→ REQUIREMENT
Only lines that contain the word "weiter" belong in the answer; copy them from the records below.

━━━━━━━━━━━━━━━━━━━━━━━━━━━━━━

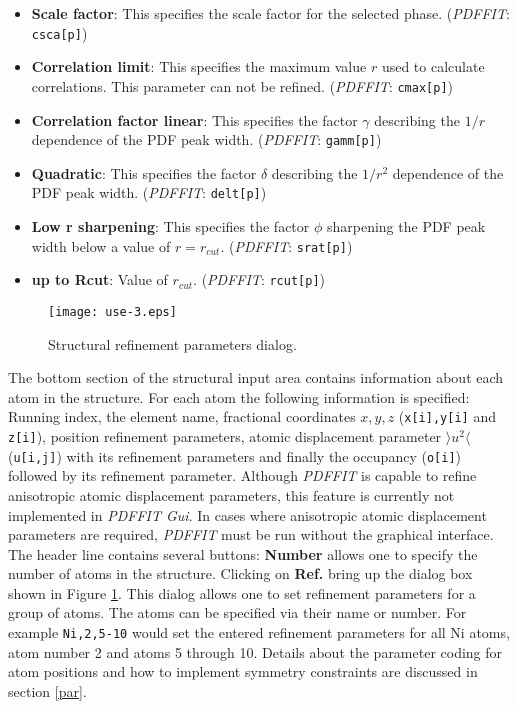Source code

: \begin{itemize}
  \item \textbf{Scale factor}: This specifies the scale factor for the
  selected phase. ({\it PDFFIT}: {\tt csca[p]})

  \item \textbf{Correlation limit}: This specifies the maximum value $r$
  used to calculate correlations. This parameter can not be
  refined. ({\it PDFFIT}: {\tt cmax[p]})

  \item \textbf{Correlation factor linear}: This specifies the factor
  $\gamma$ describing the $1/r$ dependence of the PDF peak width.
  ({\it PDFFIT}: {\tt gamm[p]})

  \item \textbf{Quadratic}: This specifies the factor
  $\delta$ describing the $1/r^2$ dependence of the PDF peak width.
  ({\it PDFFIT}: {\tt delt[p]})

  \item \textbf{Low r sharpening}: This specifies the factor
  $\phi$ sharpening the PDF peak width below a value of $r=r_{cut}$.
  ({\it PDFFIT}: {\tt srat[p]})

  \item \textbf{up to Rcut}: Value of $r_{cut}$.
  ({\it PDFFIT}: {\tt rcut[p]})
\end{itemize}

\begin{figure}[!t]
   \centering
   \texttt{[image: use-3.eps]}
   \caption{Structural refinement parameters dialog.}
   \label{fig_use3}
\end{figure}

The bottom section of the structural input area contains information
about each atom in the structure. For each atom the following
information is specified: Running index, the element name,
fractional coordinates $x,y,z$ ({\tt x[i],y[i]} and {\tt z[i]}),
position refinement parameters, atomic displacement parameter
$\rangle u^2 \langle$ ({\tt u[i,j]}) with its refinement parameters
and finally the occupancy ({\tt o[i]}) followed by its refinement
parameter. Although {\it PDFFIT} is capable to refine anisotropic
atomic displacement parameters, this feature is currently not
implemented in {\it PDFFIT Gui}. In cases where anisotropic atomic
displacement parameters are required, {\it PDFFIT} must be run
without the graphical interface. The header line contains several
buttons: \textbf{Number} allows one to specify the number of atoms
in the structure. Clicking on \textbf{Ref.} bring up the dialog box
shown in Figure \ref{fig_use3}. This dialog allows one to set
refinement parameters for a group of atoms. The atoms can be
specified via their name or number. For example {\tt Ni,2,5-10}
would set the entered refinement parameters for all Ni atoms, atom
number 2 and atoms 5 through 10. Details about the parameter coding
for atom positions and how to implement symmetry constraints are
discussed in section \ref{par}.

━━━━━━━━━━━━━━━━━━━━━━━━━━━━━━

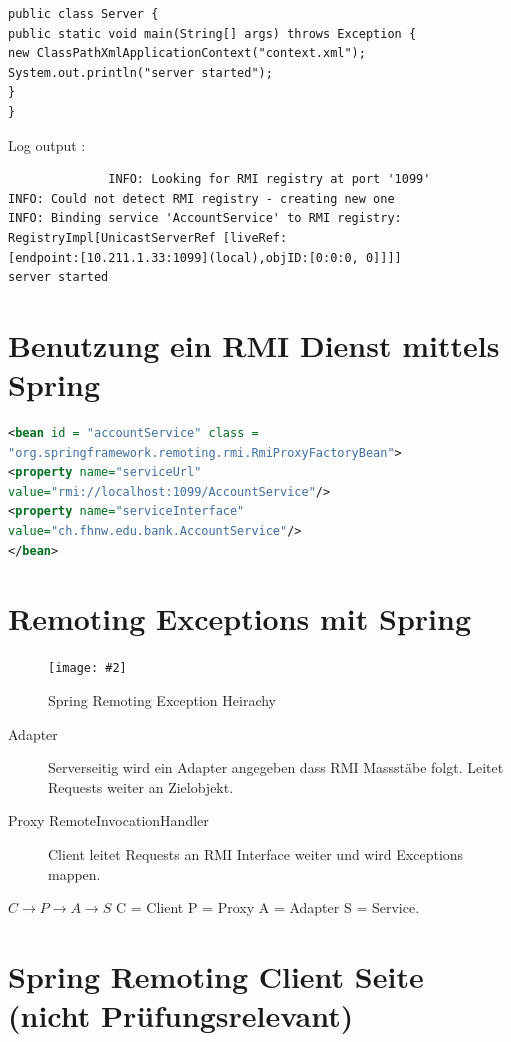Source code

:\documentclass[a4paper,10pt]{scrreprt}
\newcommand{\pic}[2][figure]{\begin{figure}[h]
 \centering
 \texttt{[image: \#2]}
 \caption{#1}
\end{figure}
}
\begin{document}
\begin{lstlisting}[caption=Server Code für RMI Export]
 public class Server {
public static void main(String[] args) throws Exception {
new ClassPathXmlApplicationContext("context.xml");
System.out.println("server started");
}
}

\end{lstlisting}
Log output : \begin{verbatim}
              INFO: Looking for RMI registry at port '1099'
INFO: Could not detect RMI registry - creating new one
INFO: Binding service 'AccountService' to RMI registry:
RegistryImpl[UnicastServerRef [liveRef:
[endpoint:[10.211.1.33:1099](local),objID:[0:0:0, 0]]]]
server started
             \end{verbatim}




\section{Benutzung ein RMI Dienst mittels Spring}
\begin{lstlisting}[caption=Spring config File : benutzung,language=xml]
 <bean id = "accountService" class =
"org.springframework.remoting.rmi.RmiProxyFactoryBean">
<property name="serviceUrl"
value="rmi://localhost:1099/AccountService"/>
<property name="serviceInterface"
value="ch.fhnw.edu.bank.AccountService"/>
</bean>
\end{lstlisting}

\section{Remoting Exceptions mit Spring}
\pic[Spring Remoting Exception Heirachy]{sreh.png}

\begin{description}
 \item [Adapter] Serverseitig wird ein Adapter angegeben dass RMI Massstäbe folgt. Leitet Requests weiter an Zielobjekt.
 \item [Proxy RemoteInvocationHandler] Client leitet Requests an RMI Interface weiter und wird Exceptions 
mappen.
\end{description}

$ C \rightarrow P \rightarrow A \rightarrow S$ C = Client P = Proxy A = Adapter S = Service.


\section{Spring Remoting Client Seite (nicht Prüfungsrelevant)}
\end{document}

━━━━━━━━━━━━━━━━━━━━━━━━━━━━━━

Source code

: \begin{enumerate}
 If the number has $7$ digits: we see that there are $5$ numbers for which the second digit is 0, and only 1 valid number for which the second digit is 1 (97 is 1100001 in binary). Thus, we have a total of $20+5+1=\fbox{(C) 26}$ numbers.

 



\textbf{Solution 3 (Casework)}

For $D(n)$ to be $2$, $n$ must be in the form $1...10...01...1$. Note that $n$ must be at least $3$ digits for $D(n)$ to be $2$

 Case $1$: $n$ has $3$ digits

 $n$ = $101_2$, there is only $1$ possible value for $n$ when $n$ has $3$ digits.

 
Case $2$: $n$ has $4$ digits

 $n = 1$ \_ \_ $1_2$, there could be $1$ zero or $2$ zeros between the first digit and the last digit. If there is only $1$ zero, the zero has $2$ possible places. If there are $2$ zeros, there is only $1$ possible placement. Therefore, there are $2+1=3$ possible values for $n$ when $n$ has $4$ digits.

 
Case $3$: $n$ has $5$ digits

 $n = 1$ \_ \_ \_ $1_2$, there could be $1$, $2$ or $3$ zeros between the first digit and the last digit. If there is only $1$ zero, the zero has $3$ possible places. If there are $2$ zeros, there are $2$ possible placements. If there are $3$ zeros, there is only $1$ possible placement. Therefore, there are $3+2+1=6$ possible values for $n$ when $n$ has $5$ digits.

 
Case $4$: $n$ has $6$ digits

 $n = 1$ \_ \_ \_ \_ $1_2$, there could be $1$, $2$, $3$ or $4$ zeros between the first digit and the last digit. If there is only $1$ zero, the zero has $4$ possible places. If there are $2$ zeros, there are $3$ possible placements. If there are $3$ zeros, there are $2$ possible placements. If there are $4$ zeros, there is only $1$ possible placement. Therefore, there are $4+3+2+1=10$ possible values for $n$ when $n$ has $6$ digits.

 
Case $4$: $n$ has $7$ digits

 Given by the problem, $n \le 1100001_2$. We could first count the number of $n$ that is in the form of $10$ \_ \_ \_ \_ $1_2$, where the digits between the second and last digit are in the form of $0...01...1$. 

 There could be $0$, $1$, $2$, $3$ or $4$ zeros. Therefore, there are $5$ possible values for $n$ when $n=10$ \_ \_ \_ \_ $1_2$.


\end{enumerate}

━━━━━━━━━━━━━━━━━━━━━━━━━━━━━━

→ OUTPUT BELOW
 \item [Adapter] Serverseitig wird ein Adapter angegeben dass RMI Massstäbe folgt. Leitet Requests weiter an Zielobjekt.
 \item [Proxy RemoteInvocationHandler] Client leitet Requests an RMI Interface weiter und wird Exceptions 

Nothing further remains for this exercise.